A text element to show result

I'm not sure what a "text element" means here, but it could be an <input type="text">. However that would be wrong, since there are for input and not output. Your choice of a <b> element is better, but HTML 5 provides the <output> element, that would be even more suitable.


Your choice to collect your variables in objects (elements, data, events) seems somewhat arbitrary. It's not wrong, and after getting used to it, it actually helped readability somewhat (except that now almost all lines begin with elements...., which seems a bit repetitive).
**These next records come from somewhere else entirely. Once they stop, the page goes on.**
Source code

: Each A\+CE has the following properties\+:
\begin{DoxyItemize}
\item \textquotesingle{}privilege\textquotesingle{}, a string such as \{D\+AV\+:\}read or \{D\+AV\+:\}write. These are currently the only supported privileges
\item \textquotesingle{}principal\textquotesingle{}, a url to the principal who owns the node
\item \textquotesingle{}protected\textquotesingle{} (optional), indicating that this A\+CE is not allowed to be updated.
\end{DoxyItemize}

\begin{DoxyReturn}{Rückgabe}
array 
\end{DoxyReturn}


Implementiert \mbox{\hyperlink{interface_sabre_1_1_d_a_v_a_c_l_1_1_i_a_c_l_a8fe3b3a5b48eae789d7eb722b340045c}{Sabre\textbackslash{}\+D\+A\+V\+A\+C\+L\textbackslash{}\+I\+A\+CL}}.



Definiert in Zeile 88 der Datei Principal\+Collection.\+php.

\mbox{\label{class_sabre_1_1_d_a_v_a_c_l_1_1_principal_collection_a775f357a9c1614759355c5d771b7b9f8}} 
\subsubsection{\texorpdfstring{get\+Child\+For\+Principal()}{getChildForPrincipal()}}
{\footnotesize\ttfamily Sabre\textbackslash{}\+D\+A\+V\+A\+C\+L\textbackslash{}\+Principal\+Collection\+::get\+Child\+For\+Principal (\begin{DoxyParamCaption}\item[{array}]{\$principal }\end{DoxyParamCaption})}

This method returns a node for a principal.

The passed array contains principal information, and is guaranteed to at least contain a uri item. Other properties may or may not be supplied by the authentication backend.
Just be aware that it's an unusual thing to do, because people usually expect objects like that to have sort of technical use, instead of just grouping variables.


The use of the comma operator to separate statements (or to be exact expressions) instead of semicolons (or just line breaks) is very unusual. Since the comma operator is very rarely used, it can be confusing for beginners and experts may try to find deeper meaning to it, even when there is none. Especially the first line of init() irritated me for a moment, because there is no line break after the commas, so that it looks like some special is happening, which isn't.


The only point that I consider wrong: The use of && instead of a regular if. This (and the use of the comma operator) looks like you are trying to emulate the kind of "optimizations" that code compressors do. Don't do this. It compromises readablily. If you want to serve compact code, then use a code compressor.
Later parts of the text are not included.